### [Data for this task]

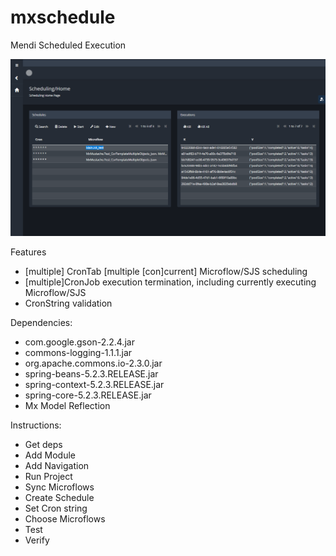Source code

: # mxschedule

Mendi Scheduled Execution

![Screenshot](https://github.com/skullquake/mxschedule/raw/master/res/mxschedule.png)


Features
* [multiple] CronTab [multiple [con]current] Microflow/SJS scheduling
* [multiple]CronJob execution termination, including currently executing Microflow/SJS
* CronString validation

Dependencies:
* com.google.gson-2.2.4.jar
* commons-logging-1.1.1.jar
* org.apache.commons.io-2.3.0.jar
* spring-beans-5.2.3.RELEASE.jar
* spring-context-5.2.3.RELEASE.jar
* spring-core-5.2.3.RELEASE.jar
* Mx Model Reflection

Instructions:
* Get deps
* Add Module
* Add Navigation
* Run Project
* Sync Microflows
* Create Schedule
* Set Cron string
* Choose Microflows
* Test
* Verify

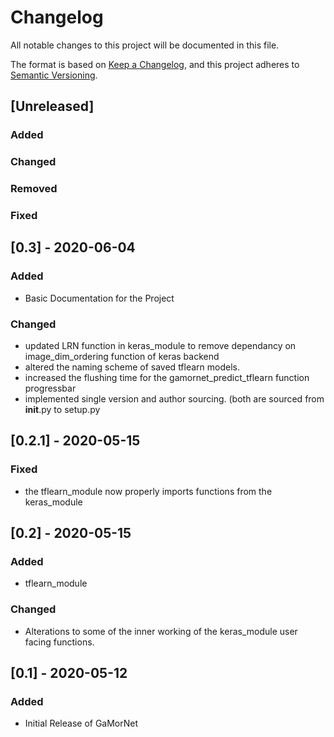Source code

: # Changelog
All notable changes to this project will be documented in this file.

The format is based on [Keep a Changelog](https://keepachangelog.com/en/1.0.0/),
and this project adheres to [Semantic Versioning](https://semver.org/spec/v2.0.0.html).


## [Unreleased]

### Added

### Changed

### Removed

### Fixed


## [0.3] - 2020-06-04

### Added
- Basic Documentation for the Project

### Changed
- updated LRN function in keras_module to remove dependancy on image_dim_ordering function of keras backend
- altered the naming scheme of saved tflearn models.
- increased the flushing time for the gamornet_predict_tflearn function progressbar
- implemented single version and author sourcing. (both are sourced from __init__.py to setup.py


## [0.2.1] - 2020-05-15
### Fixed
- the tflearn_module now properly imports functions from the keras_module

## [0.2] - 2020-05-15
### Added
- tflearn_module

### Changed
- Alterations to some of the inner working of the keras_module user facing functions.


## [0.1] - 2020-05-12
### Added
- Initial Release of GaMorNet
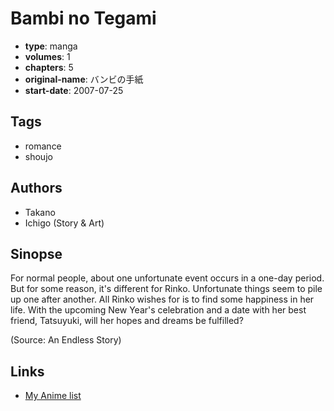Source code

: # Bambi no Tegami

-   **type**: manga
-   **volumes**: 1
-   **chapters**: 5
-   **original-name**: バンビの手紙
-   **start-date**: 2007-07-25

## Tags

-   romance
-   shoujo

## Authors

-   Takano
-   Ichigo (Story & Art)

## Sinopse

For normal people, about one unfortunate event occurs in a one-day period. But for some reason, it's different for Rinko. Unfortunate things seem to pile up one after another. All Rinko wishes for is to find some happiness in her life. With the upcoming New Year's celebration and a date with her best friend, Tatsuyuki, will her hopes and dreams be fulfilled?

(Source: An Endless Story)

## Links

-   [My Anime list](https://myanimelist.net/manga/12052/Bambi_no_Tegami)
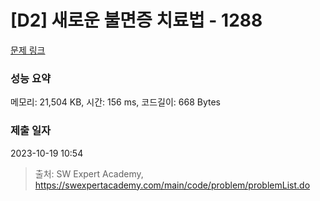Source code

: # [D2] 새로운 불면증 치료법 - 1288 

[문제 링크](https://swexpertacademy.com/main/code/problem/problemDetail.do?contestProbId=AV18_yw6I9MCFAZN) 

### 성능 요약

메모리: 21,504 KB, 시간: 156 ms, 코드길이: 668 Bytes

### 제출 일자

2023-10-19 10:54



> 출처: SW Expert Academy, https://swexpertacademy.com/main/code/problem/problemList.do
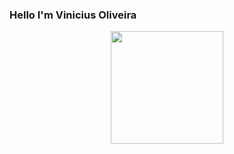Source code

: ### Hello I'm Vinicius Oliveira


<div align="center">
  <a href="https://github.com/vinnikandcoffee13">
  <img height="180em" src="https://github-readme-stats.vercel.app/api?username=vinnikandcoffee13&show_icons=true&theme=dark&include_all_commits=true&count_private=true"/>
  <img height="180em" src="https://github-readme-stats.vercel.app/api/top-langs/?username=vinnikandcoffee13/>
</div>

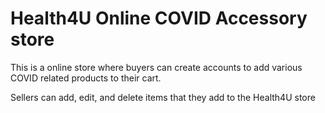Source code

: # Health4U Online COVID Accessory store

This is a online store where buyers can create accounts to add various 
COVID related products to their cart. 

Sellers can add, edit, and delete items that they add to the Health4U store
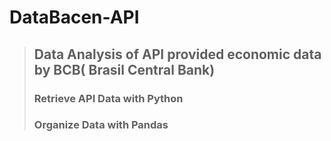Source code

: # DataBacen-API
>## Data Analysis of API provided economic data by BCB( Brasil Central Bank)
>### Retrieve API Data with Python
>### Organize Data with Pandas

### [Work item]
Go through the data above and return each line containing the string "will".

### [Task answer]
All notable changes to this project will be documented in this file.
For normal people, about one unfortunate event occurs in a one-day period. But for some reason, it's different for Rinko. Unfortunate things seem to pile up one after another. All Rinko wishes for is to find some happiness in her life. With the upcoming New Year's celebration and a date with her best friend, Tatsuyuki, will her hopes and dreams be fulfilled?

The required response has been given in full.